A new study by the D.C.-based Food Research and Action Center (FRAC) underscores the severe food hardship faced by Americans in this brutal economic climate. FRAC’s report compiles for the first time ever food hardship data in every one of the nation’s congressional districts and top 100 metropolitan areas.
In my home city of New York, the numbers are dismal. People in seven of the 13 congressional districts here faced severe food hardship in 2008-09. The 16th Congressional District in the South Bronx, where more than one in three residents could not afford enough food, had the highest rate of food hardship in the nation, and the 10th Congressional District in Central Brooklyn, where 30.8 percent faced food hardship, had sixth highest rate out of all the country’s 436 congressional districts. Considering that the city still has 56 billionaires, this is an appalling turn of events, which provides the latest wake-up call that all levels of government need to take immediate action to reverse the city’s growing hunger poverty, and inequality of wealth.
While key parts of the city face a particularly severe problem, I believe the most notable news from this data is just how widespread food hardship is in all corners of the city and nation. Even in the relatively least hungry congressional district in the city – Rep. Anthony Weiner’s district that has been traditionally thought of as a bedrock middle-class of neighborhoods in Brooklyn and Queens – more than one in 12 residents couldn’t afford enough food, a level likely higher than in the majority of industrialized Western nations of the world. Because America’s wages are now so low and our safety net so gutted, even the parts of New York City suffering the least are still in worse shape than most people in our competitor nations.

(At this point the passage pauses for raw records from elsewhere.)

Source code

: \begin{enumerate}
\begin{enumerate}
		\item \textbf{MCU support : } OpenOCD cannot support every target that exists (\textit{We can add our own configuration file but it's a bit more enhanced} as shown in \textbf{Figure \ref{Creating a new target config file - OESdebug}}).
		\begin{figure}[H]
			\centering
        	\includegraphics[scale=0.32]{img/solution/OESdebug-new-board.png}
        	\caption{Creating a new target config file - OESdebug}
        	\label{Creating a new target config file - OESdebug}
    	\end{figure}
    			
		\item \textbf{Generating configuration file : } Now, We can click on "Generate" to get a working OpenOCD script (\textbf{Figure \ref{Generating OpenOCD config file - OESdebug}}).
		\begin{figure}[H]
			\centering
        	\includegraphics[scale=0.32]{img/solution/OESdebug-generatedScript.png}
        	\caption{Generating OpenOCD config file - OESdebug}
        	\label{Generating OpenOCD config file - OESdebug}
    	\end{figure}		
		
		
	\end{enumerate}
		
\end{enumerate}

In the New York metropolitan region, including suburban Connecticut and New Jersey, 21.6 percent of households with children faced food hardship. The problem is so widespread that, even when you factor in some truly wealthy areas in Manhattan, Westchester, Long Island, and suburban Connecticut and New Jersey, more than one in five people in the metropolitan area couldn’t afford enough food. Statewide in New York, 17.4 percent of all state residents faced food hardship.
The new report only underscores the need for a Good Food, Good Jobs program that I proposed here in December. Low-income areas across America that lack access to nutritious foods at affordable prices — the so-called “food deserts” — tend to be the same communities and neighborhoods that, even in better economic times, are also “job deserts” that lack sufficient living-wage employment. A “Good Food, Good Jobs” initiative would be a good way to tackle our interrelated hunger, malnutrition, obesity, and poverty problems.